Testimony: Center for Rural Pennsylvania, Legislative Hearing, Rural Hospital Sustainability
Statement of
The Hospital and Healthsystem Association of Pennsylvania
for the
Center for Rural Pennsylvania, Legislative Hearing
submitted by
Kate Slatt, Vice President, Innovative Payment and Care Delivery
Bradford, Pennsylvania
August 3, 2023
Thank you, Chairman Yaw and Vice Chairman Pashinski. Good morning distinguished committee members and guests. It is my honor to testify before you.
My name is Kate Slatt. I am the vice president of innovative payment and care delivery at The Hospital and Healthsystem Association of Pennsylvania (HAP). HAP represents approximately 235 member institutions, including the overwhelming majority of rural hospitals across the commonwealth.
Over the past seven years, I have been afforded the opportunity to lead HAP’s Council of Rural Hospitals and support its work to address operational, regulatory, and legislative challenges. I also serve on the Board of the Rural Health Redesign Center Authority and am a member of its Joint Finance and Operating Committee.
I am passionate about ensuring that all Pennsylvanians are able to access high-quality health care, especially residents of rural communities, who face unique challenges. Thank you for the opportunity to speak today.
Financial Crisis in the Hospital Community
Hospitals are emerging from the largest paradigm-shifting health crisis in more than a century. In its wake are a confluence of challenges that jeopardize our nation’s entire health care system. Some of these challenges are hitting Pennsylvania harder than other states, because of our aging demographics and other factors. And many of these challenges are especially felt in rural communities, due to factors such as hurdles in addressing social determinants of health, greater difficulties recruiting staff, lower patient volumes, and a greater share of the population insured by Medicare and Medicaid, which pay hospitals below the cost of delivering care.
According to Kaufman Hall, “Staffing shortages, skyrocketing labor costs, continuing supply chain disruptions, inflation, rising interest rates, and volatile markets are pressuring both revenue and expenses (of hospitals).” None of these challenges have easy, near-term solutions.
Staffing shortages for nurses and clinical support professionals are disrupting hospitals, nursing homes, primary care offices, and other health care settings.
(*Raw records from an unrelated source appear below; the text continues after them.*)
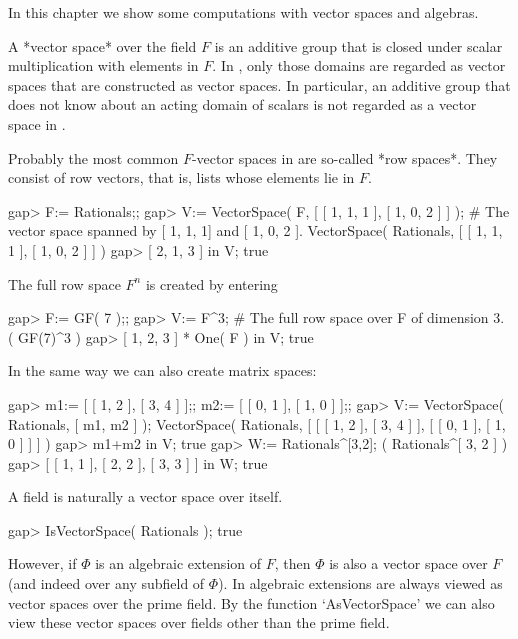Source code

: 
In this chapter we show some computations with vector spaces and
algebras.


A *vector space* over the field $F$ is an additive group that is closed
under scalar multiplication with elements in $F$.
In {\GAP}, only those domains are regarded as vector spaces that are
constructed as vector spaces.
In particular, an additive group that does not know about an
acting domain of scalars is not regarded as a vector space in {\GAP}.

Probably the most common $F$-vector spaces in {\GAP} are so-called
*row spaces*.
They consist of row vectors, that is, lists whose elements lie in $F$.

\beginexample
    gap> F:= Rationals;;
    gap> V:= VectorSpace( F, [ [ 1, 1, 1 ], [ 1, 0, 2 ] ] );
    # The vector space spanned by [ 1, 1, 1] and [ 1, 0, 2 ].
    VectorSpace( Rationals, [ [ 1, 1, 1 ], [ 1, 0, 2 ] ] )
    gap> [ 2, 1, 3 ] in V;
    true
\endexample

The full row space $F^n$ is created by entering

\beginexample
    gap> F:= GF( 7 );;
    gap> V:= F^3;                                           
    # The full row space over F of dimension 3. 
    ( GF(7)^3 )
    gap> [ 1, 2, 3 ] * One( F ) in V;  
    true
\endexample

In the same way we can also create matrix spaces:

\beginexample
   gap> m1:= [ [ 1, 2 ], [ 3, 4 ] ];; m2:= [ [ 0, 1 ], [ 1, 0 ] ];;
   gap> V:= VectorSpace( Rationals, [ m1, m2 ] );
   VectorSpace( Rationals, [ [ [ 1, 2 ], [ 3, 4 ] ], [ [ 0, 1 ], [ 1, 0 ] ] ] )
   gap> m1+m2 in V;
   true
   gap> W:= Rationals^[3,2];
   ( Rationals^[ 3, 2 ] )
   gap> [ [ 1, 1 ], [ 2, 2 ], [ 3, 3 ] ] in W;
   true
\endexample

A field is naturally a vector space over itself. 

\beginexample
    gap> IsVectorSpace( Rationals );
    true
\endexample

However, if $\Phi$ is an algebraic extension of $F$, then $\Phi$ is
also a vector space over $F$ (and indeed over any subfield of $\Phi$).
In {\GAP} algebraic extensions are always viewed as vector spaces
over the prime field. By the function `AsVectorSpace' we can also view 
these vector spaces over fields other than the prime field.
In order to attract and retain high-quality caregivers, wages are significantly higher than in the past. Overall inflation hit a 40-year high in June. Payments from Medicare and Medicaid—which, as I mentioned have historically paid less that the actual cost of providing care—have not kept pace with higher costs. The result is that traditional operating models are burdened by structural deficits that continue to grow and strain hospital liquidity.
According to the Pennsylvania Health Care Cost Containment Council, in fiscal year 2022, 39 percent of Pennsylvania’s general acute care hospitals operated at a loss and another 13 percent posted an operating margin between 0 and 4 percent, which is considered insufficient for long-term sustainability. The foregone dollar value for statewide uncompensated care (which includes charity care and unpaid debt) was $752 million.
Operational and fiscal strains are compounded by the fact that more patients are presenting with more advanced disease, which requires more complex care. This exacerbates the stress on hospital teams. It is a vicious cycle.
Health care providers are working to fundamentally retool operations so that they remain viable for the next generation. However, Pennsylvania’s incredibly outdated hospital licensure regulations make it very difficult for rural hospitals to be innovative and add further complexity to their already tenuous position.
Hospitals are working to overcome these challenges and transform care for the future. But they cannot do it alone.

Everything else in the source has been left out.